Minimally invasive lumbar laminotomy offers no functional benefits at six or 24 months after surgery, compared with a traditional open procedure, according to a study published by The Spine Journal.
Comparative studies between open and minimally invasive surgical approaches for the treatment of spinal stenosis have largely focused on immediate postoperative parameters. As such, the authors, led by Chia-Liang Ang, Singapore General Hospital, Singapore, write, “It remains largely to be seen whether minimally invasive surgery for the treatment of spinal stenosis offers a sustained advantage over open procedures in terms of functionality, pain scores, and patient satisfaction.” The authors aimed to gather such functional data using a retrospective review of prospectively-collected data.
The study involved 113 patients with visual analogue scale scores for back and leg pain, Oswestry Disability Index (ODI) scores, the North American Spine Society score on neurogenic symptoms, and average Short Form Health Survey-36 (SF-36) score used as outcome measures.
From 2000–2008, 113 patients (30 open, 83 minimally invasive) underwent a one-level lumbar laminotomy with complete postoperative data available for analysis.

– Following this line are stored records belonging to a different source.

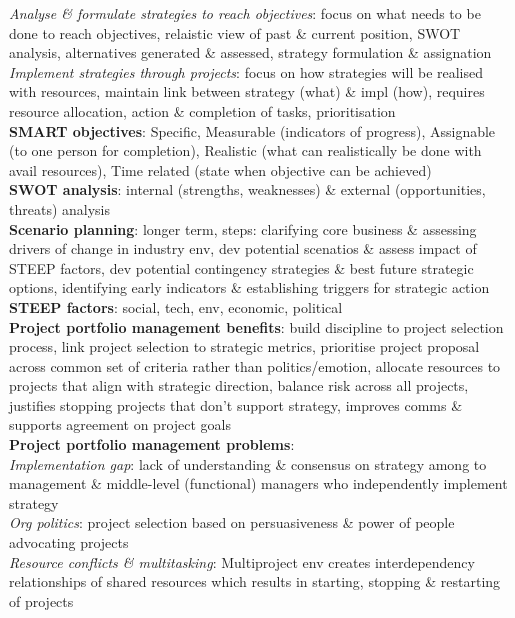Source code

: \documentclass[a4paper]{article}
\begin{document}
\begin{multicols}{2}
        \textit{Analyse \& formulate strategies to reach objectives}: focus on what needs to be done to reach objectives, relaistic view of past \& current position, SWOT analysis, alternatives generated \& assessed, strategy formulation \& assignation\\
        \textit{Implement strategies through projects}: focus on how strategies will be realised with resources, maintain link between strategy (what) \& impl (how), requires resource allocation, action \& completion of tasks, prioritisation\\
        \textbf{SMART objectives}: Specific, Measurable (indicators of progress), Assignable (to one person for completion), Realistic (what can realistically be done with avail resources), Time related (state when objective can be achieved)\\
        \textbf{SWOT analysis}: internal (strengths, weaknesses) \& external (opportunities, threats) analysis\\
        \textbf{Scenario planning}: longer term, steps: clarifying core business \& assessing drivers of change in industry env, dev potential scenatios \& assess impact of STEEP factors, dev potential contingency strategies \& best future strategic options, identifying early indicators \& establishing triggers for strategic action\\
        \textbf{STEEP factors}: social, tech, env, economic, political\\
        \textbf{Project portfolio management benefits}: build discipline to project selection process, link project selection to strategic metrics, prioritise project proposal across common set of criteria rather than politics/emotion, allocate resources to projects that align with strategic direction, balance risk across all projects, justifies stopping projects that don't support strategy, improves comms \& supports agreement on project goals\\
        \textbf{Project portfolio management problems}:\\
        \textit{Implementation gap}: lack of understanding \& consensus on strategy among to management \& middle-level (functional) managers who independently implement strategy\\
        \textit{Org politics}: project selection based on persuasiveness \& power of people advocating projects\\
        \textit{Resource conflicts \& multitasking}: Multiproject env creates interdependency relationships of shared resources which results in starting, stopping \& restarting of projects\\

\end{multicols}
\end{document}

Between the approaches, there were no differences in baseline demographic data or functional scores.
“This study found that minimally invasive techniques did not have any clear advantage in clinical outcomes and pain scores compared with open techniques at six and 24 months after surgery,” the authors report. At six and 24 months after surgery, there were no differences in improvement in back or leg pain, or improvement in ODI, neurogenic symptoms, or SF-36 scores. The minimally invasive group reported greater satisfaction with treatment at six months (p=0.009) but not at 24 months. Within the minimally invasive group, three patients (3.6%) experienced an inadvertent durotomy and two patients (2.4%) underwent fusion of the operated segment within 24 months.
“This retrospective study suggests that minimally invasive lumbar laminotomy gave no clear benefits in long-term functional or pain scores compared with an open approach,” write Ang and colleagues. “The minimally invasive group seemed to also be associated with higher rates of inadvertent durotomies and reoperation within two years. Although there is a suggestion of minimally invasive approaches being associated with greater satisfaction at six months, this effect was equalised at 24 months.”
“In any lumbar decompressive surgery, the purported advantages of a minimally invasive approach should be carefully weighed against potential complications,” write the authors. “For a relatively simple surgery such as laminotomy, the open approach remains a safe and straightforward option.”